“They’re worryin’ about themselves, and wonderin’ if anything’s goin’ to hurt ’em, and when a feller gits to fussin’ about himself he ain’t got much t-t-t-time to think about anything else.”

My, how he spluttered!

“That’s right,” I says, remembering well how I’d felt that night at the cave keeping watch all alone and wondering what had made the footprint in the sand with the toes off to one side. “Scare a man good and you got him.”

“What scares a man most—somethin’ he kin see or somethin’ he can’t?”

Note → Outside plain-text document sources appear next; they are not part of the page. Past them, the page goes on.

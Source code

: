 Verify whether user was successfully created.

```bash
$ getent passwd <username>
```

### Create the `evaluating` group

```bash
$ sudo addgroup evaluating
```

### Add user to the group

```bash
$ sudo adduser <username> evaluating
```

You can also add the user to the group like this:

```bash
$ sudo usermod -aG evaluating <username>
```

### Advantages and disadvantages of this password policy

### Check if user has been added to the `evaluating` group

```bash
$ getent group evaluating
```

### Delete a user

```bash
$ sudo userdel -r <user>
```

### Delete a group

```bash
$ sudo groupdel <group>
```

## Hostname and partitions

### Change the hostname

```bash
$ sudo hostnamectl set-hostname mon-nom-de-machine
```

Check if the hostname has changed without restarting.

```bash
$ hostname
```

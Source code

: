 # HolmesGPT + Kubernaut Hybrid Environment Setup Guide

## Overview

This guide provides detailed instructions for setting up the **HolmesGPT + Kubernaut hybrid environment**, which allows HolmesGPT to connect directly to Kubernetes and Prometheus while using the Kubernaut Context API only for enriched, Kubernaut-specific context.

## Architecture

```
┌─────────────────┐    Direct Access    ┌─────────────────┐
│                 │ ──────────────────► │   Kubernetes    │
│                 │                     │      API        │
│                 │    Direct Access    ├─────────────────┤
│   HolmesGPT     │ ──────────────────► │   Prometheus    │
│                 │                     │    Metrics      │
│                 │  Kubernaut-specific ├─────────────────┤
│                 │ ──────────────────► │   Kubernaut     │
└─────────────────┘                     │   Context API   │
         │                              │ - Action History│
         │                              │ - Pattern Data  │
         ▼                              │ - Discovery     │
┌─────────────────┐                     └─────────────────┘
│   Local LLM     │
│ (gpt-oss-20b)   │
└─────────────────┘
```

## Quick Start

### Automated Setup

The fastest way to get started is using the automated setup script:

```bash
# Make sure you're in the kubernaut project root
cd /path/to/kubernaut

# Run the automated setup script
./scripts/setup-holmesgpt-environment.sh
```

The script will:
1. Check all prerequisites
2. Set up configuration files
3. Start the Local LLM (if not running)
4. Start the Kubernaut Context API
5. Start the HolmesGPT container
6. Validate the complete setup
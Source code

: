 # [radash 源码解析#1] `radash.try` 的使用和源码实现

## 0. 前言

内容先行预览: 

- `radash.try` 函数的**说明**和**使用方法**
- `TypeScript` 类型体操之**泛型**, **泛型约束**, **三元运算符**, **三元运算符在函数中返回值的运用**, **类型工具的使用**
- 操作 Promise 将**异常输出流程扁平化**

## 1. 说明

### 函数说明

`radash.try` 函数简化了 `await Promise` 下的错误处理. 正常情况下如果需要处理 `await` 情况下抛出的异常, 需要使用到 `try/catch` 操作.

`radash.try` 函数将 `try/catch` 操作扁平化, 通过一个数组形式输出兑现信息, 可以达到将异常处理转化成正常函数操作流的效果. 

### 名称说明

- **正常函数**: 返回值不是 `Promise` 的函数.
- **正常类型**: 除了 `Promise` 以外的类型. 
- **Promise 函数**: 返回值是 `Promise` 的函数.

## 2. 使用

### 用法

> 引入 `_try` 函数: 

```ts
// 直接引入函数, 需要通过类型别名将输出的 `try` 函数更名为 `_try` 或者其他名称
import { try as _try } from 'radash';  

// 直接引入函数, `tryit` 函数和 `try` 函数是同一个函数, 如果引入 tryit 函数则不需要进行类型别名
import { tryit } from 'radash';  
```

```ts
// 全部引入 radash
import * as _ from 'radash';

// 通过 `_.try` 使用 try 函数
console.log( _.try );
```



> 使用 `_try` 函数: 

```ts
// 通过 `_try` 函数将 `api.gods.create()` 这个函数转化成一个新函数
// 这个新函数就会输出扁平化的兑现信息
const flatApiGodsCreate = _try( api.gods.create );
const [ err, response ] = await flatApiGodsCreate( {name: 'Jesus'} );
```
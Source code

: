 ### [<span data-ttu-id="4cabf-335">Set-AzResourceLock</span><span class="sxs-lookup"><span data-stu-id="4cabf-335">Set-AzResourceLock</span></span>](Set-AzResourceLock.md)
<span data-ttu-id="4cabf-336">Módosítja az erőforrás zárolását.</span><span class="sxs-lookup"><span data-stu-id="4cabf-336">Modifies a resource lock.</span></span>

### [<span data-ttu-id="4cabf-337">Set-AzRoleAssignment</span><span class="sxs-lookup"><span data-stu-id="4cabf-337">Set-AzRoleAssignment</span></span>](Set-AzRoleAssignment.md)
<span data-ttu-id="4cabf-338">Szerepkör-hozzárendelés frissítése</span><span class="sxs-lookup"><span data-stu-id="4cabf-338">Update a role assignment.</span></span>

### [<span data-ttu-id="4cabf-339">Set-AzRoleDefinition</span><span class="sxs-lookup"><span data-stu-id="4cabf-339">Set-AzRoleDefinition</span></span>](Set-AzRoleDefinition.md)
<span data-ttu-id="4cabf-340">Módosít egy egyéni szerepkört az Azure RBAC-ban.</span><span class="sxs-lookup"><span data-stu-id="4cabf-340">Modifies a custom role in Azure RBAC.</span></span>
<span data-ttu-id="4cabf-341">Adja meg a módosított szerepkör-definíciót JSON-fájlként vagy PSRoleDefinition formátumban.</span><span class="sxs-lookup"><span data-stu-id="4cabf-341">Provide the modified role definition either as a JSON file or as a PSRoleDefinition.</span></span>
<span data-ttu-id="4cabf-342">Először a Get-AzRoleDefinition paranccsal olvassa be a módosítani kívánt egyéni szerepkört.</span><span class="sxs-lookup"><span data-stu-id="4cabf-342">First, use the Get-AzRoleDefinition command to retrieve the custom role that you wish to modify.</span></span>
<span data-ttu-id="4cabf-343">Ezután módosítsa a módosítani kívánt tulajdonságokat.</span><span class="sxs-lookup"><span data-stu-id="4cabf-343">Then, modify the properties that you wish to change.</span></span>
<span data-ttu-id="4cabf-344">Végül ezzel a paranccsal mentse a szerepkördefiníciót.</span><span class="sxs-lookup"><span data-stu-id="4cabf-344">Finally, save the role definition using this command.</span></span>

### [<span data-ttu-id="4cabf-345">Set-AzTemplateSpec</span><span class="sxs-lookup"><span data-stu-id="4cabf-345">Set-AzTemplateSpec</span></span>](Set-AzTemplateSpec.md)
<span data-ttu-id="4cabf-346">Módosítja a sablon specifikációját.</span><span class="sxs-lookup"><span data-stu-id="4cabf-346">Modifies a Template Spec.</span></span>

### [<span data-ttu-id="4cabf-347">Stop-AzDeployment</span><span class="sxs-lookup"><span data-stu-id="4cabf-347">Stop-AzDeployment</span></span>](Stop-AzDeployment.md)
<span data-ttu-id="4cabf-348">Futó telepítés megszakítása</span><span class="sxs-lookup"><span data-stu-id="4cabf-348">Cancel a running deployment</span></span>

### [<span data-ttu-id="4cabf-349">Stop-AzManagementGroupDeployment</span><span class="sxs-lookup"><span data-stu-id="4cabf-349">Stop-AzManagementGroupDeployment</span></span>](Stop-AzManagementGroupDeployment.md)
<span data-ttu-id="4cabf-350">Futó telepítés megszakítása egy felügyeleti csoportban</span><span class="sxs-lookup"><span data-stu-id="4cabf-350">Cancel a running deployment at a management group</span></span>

I saw what he was driving at right off. “Why, somethin’ he can’t see and can’t understand. The more mysterious it is the more scairt he’ll git.”

He nodded. “Then,” says he, “the thing for us to do is scare Batten and the rest of them stiff.”

I knew by the looks of him that he had a scheme; you could always tell by the winking of his eyes and the way he wiggled his left thumb sort of excited-like.

“Go ahead,” says I; “let’s have it.”

“We started it the other day with the dinner-bell. I bet old Willis is shiverin’ about that yet. We kin give ’em some more of it. Then, maybe, Sammy kin help us. Remember his showin’ us how a p-p-panther screamed?”

I should say I did remember. I never heard such a blood-curdling noise in all my life. I was sitting right by Sammy at the cave when he made it, and it was broad daylight, but the little hairs on the back of my neck rose straight up, and I was nervous all the rest of the day. I should say I did remember it.